▸ Directions for this task
Each line below from the one containing "तस्य तद्वचनं श्रुत्वा भगवान्वदतां वरः" through the one containing "यस्मात्त्वमक्षरो भूत्वा मम वाचो विनिःसृता" should be output exactly as it stands, and no other line should appear.

Stored data entries:
::::::

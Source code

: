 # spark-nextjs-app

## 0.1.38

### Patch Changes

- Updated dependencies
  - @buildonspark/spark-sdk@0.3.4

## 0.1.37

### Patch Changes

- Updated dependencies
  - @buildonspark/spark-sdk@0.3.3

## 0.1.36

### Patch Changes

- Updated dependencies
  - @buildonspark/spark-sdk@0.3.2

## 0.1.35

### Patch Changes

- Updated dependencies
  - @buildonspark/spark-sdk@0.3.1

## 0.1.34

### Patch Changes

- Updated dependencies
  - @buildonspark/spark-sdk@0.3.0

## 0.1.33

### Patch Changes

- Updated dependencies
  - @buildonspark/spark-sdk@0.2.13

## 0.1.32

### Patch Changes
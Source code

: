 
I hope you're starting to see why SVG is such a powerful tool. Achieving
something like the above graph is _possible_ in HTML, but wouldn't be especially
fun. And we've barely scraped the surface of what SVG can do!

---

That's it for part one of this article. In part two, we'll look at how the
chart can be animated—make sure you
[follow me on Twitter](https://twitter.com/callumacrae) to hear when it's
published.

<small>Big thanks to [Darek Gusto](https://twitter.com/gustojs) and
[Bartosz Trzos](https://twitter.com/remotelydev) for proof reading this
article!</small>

::::::

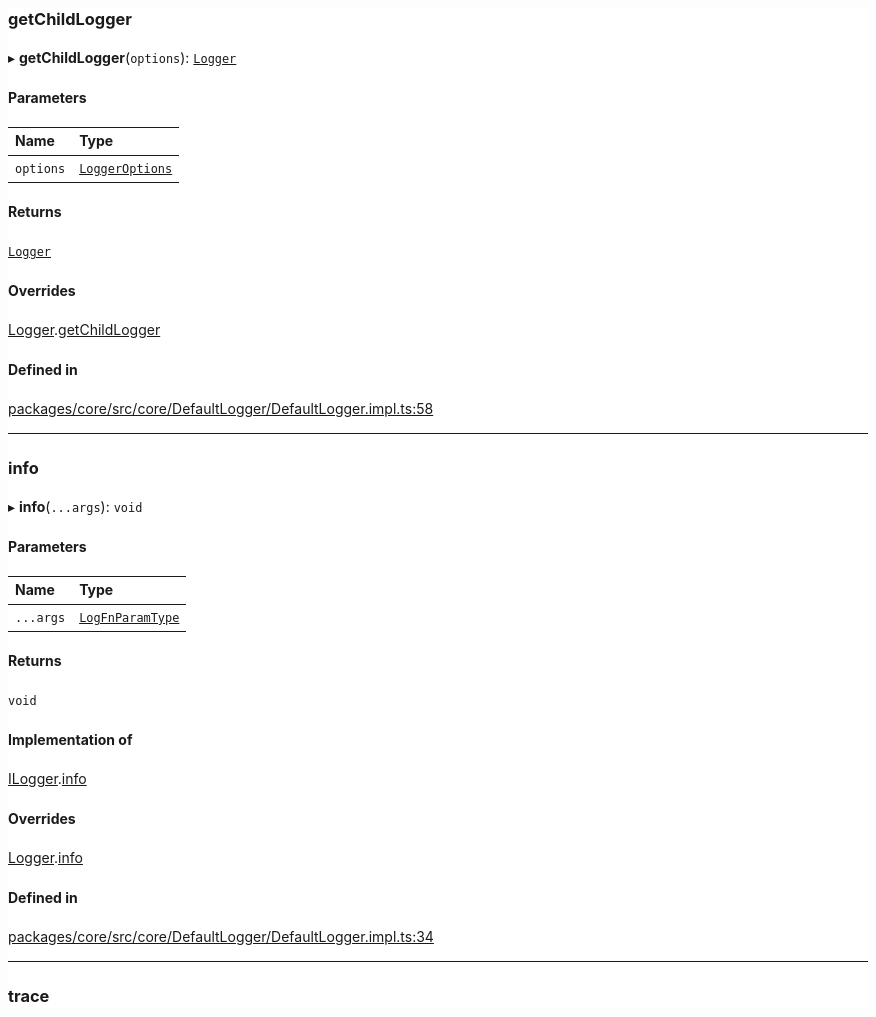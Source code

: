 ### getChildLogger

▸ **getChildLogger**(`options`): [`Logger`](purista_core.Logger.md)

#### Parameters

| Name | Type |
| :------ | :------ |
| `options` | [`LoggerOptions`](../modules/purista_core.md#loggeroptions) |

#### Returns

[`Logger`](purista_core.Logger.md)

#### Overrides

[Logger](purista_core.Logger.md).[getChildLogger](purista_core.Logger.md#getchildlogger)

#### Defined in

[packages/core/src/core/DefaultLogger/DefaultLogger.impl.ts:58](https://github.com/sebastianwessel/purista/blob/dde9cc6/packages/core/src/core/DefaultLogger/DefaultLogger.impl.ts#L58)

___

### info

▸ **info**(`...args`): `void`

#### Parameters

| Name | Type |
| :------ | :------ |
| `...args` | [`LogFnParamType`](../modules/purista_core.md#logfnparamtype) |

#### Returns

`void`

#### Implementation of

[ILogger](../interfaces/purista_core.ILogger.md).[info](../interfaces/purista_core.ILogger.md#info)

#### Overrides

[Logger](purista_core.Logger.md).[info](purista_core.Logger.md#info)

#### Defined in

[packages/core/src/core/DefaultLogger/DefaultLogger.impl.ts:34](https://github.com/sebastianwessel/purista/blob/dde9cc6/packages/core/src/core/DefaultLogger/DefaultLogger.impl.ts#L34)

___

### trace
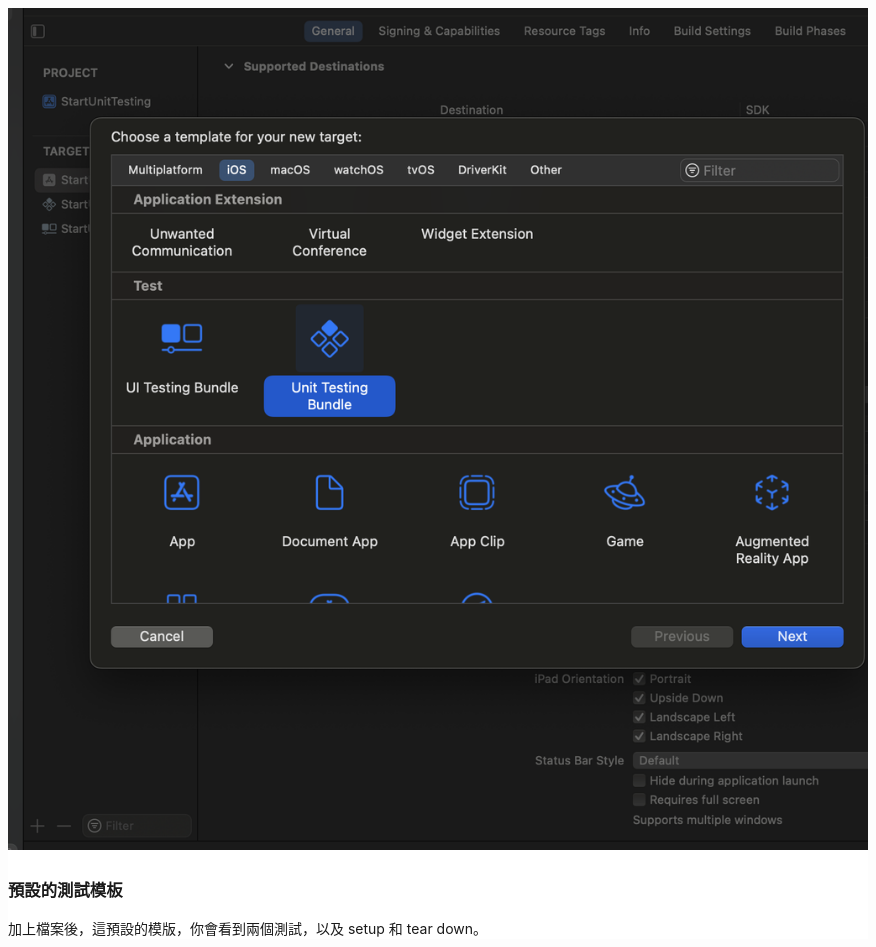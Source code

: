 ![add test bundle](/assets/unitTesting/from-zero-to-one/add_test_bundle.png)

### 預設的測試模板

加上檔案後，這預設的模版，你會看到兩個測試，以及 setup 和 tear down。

::::::

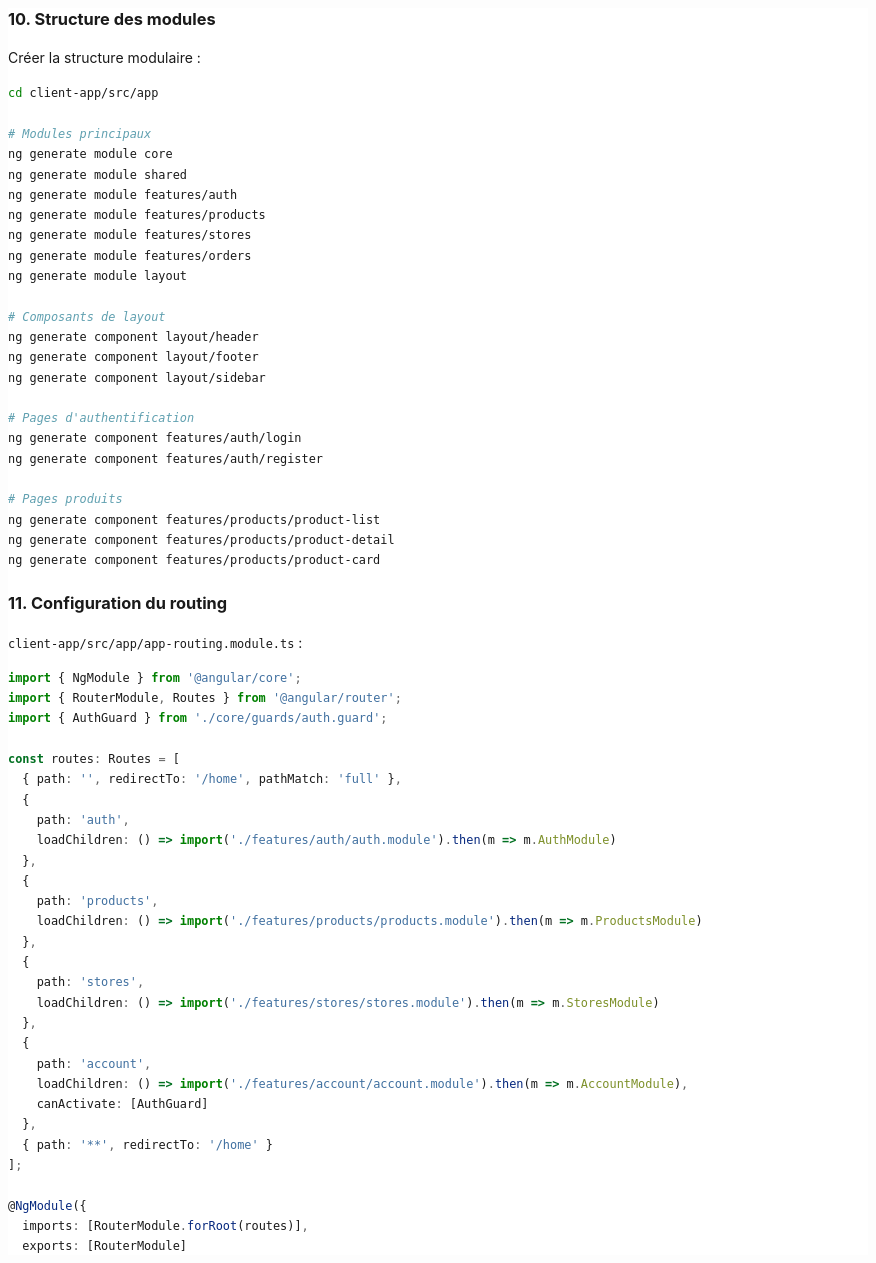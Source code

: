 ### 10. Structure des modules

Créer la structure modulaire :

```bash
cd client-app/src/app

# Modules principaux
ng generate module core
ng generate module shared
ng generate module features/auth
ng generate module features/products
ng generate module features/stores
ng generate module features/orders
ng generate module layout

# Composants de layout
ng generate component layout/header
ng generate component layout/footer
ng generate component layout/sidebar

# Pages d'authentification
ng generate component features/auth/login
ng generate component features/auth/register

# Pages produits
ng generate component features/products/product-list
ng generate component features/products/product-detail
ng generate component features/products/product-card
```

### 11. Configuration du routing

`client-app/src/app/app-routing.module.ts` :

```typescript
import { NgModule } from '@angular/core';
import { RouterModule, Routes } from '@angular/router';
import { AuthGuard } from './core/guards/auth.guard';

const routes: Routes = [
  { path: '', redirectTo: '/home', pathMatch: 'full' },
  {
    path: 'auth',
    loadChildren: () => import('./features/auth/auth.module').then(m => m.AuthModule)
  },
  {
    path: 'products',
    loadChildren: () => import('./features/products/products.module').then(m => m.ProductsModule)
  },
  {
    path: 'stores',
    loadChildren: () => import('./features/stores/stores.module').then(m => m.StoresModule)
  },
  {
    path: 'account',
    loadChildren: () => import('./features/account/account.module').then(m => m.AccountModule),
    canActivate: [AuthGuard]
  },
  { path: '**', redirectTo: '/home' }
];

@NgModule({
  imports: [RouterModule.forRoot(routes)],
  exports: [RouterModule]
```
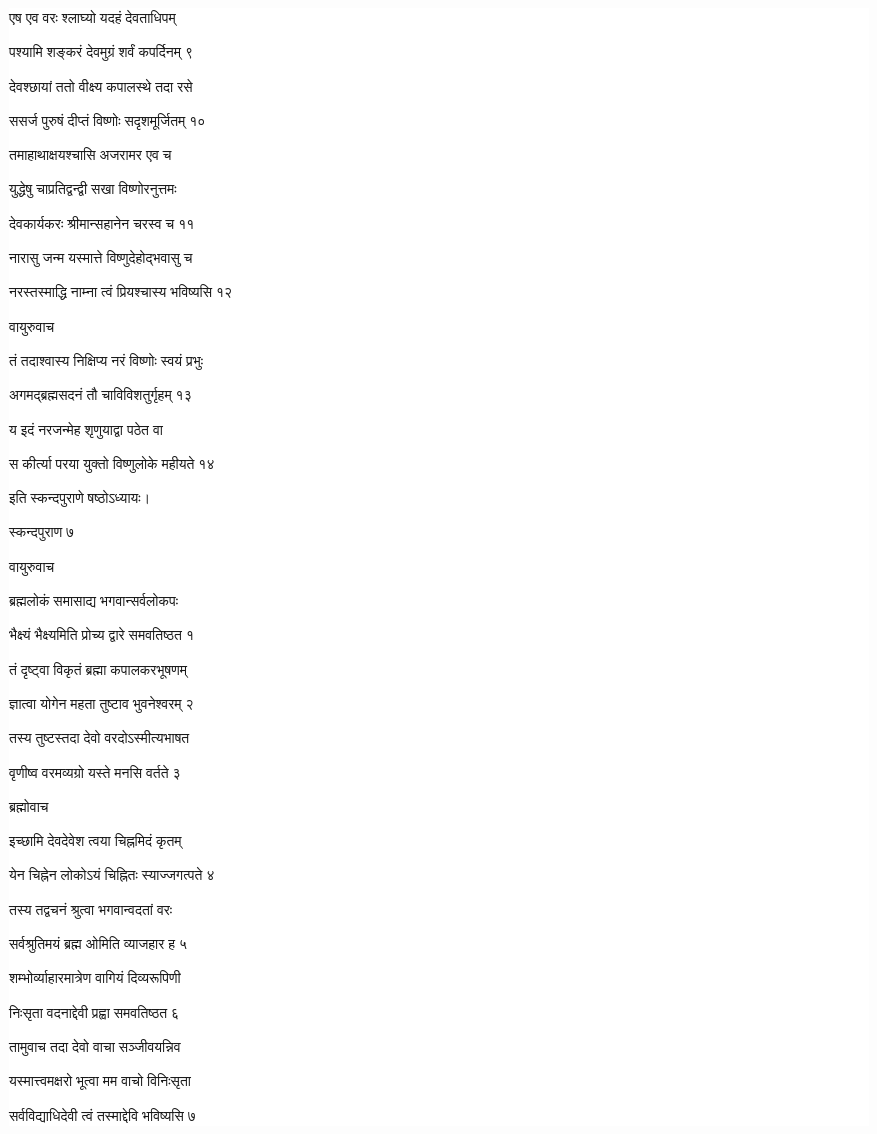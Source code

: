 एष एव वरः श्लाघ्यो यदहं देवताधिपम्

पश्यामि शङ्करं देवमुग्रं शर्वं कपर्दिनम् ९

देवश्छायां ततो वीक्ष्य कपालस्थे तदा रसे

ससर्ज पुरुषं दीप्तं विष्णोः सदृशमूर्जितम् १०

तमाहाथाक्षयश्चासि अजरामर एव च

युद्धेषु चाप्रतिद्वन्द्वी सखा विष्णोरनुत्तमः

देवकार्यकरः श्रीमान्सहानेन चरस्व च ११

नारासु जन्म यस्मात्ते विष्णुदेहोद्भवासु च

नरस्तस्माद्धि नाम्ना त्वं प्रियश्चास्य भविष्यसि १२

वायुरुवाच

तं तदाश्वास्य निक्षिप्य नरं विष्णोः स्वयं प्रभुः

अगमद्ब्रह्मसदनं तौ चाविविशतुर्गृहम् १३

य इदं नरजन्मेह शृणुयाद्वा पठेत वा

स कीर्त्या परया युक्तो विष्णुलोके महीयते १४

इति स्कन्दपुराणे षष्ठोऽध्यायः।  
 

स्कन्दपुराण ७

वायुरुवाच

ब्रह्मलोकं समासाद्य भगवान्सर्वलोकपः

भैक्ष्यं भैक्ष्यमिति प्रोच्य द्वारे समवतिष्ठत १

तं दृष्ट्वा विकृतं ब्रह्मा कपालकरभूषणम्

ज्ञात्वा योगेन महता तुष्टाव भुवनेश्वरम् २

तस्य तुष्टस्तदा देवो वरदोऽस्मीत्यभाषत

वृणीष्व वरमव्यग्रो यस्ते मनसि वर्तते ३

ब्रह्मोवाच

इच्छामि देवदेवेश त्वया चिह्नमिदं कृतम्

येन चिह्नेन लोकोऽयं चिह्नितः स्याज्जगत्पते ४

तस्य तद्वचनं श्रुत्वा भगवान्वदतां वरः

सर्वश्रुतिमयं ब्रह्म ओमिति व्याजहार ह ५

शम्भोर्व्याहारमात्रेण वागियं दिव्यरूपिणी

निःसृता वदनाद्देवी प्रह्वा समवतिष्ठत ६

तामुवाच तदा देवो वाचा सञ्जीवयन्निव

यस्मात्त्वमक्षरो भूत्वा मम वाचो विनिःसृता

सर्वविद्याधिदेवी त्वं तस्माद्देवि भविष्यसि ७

::::::

▸ Completed exercise
तस्य तद्वचनं श्रुत्वा भगवान्वदतां वरः

सर्वश्रुतिमयं ब्रह्म ओमिति व्याजहार ह ५

शम्भोर्व्याहारमात्रेण वागियं दिव्यरूपिणी

निःसृता वदनाद्देवी प्रह्वा समवतिष्ठत ६

तामुवाच तदा देवो वाचा सञ्जीवयन्निव

यस्मात्त्वमक्षरो भूत्वा मम वाचो विनिःसृता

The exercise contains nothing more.